• _Goal of the exercise_
Please filter the entries and return only the lines that include "fields".

━━━━━ Study material

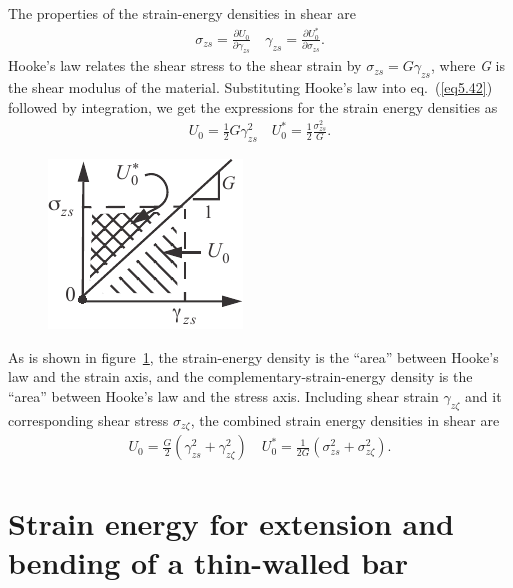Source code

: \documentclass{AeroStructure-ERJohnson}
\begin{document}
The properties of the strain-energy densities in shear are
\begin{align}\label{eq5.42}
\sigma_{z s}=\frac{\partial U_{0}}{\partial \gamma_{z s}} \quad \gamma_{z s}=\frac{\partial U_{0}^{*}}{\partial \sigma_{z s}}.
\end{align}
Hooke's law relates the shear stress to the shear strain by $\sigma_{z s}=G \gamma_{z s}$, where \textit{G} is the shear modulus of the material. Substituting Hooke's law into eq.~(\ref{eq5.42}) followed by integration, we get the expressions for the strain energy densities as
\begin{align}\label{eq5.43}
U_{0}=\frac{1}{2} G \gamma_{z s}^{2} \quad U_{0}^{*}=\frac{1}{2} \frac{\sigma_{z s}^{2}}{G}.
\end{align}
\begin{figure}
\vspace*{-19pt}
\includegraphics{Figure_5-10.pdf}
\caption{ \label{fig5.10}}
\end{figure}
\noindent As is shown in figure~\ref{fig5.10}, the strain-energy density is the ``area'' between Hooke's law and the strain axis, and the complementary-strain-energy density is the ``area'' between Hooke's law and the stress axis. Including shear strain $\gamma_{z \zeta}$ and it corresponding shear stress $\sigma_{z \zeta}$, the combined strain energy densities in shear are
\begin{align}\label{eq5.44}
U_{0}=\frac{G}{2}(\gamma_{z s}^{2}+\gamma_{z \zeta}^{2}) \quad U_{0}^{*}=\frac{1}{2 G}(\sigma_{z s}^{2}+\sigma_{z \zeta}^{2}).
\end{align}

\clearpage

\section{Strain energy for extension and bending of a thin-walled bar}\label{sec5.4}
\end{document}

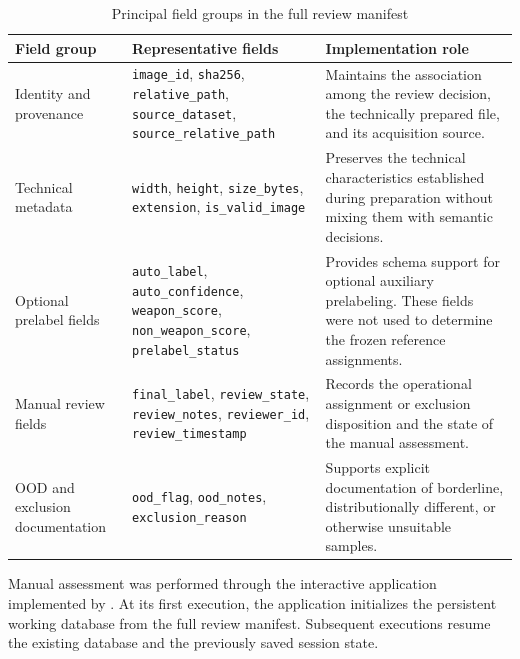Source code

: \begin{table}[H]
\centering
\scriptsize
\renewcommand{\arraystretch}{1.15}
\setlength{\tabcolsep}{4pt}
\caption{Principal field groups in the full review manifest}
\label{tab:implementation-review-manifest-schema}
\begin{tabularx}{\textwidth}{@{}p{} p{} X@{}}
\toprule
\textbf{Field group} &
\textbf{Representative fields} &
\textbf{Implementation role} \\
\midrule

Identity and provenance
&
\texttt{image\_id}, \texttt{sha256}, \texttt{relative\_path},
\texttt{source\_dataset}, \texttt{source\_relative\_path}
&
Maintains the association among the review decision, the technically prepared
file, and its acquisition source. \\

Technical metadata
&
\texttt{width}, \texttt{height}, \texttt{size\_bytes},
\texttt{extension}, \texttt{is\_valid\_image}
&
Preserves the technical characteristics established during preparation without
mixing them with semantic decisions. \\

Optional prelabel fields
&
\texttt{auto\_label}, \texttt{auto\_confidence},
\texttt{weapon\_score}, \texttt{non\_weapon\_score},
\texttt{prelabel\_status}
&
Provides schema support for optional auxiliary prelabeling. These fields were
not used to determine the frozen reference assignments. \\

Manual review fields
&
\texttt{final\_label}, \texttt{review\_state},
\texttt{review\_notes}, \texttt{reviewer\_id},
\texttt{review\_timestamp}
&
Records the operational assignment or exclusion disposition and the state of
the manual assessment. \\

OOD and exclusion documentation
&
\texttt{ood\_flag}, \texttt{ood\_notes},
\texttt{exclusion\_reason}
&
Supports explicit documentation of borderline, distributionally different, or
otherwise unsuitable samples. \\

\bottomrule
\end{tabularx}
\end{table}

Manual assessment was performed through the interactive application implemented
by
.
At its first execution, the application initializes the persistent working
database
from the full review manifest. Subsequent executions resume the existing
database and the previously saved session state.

━━━━━━━━━━

• _Solution_
\textbf{Representative fields} &
Optional prelabel fields
Provides schema support for optional auxiliary prelabeling. These fields were
Manual review fields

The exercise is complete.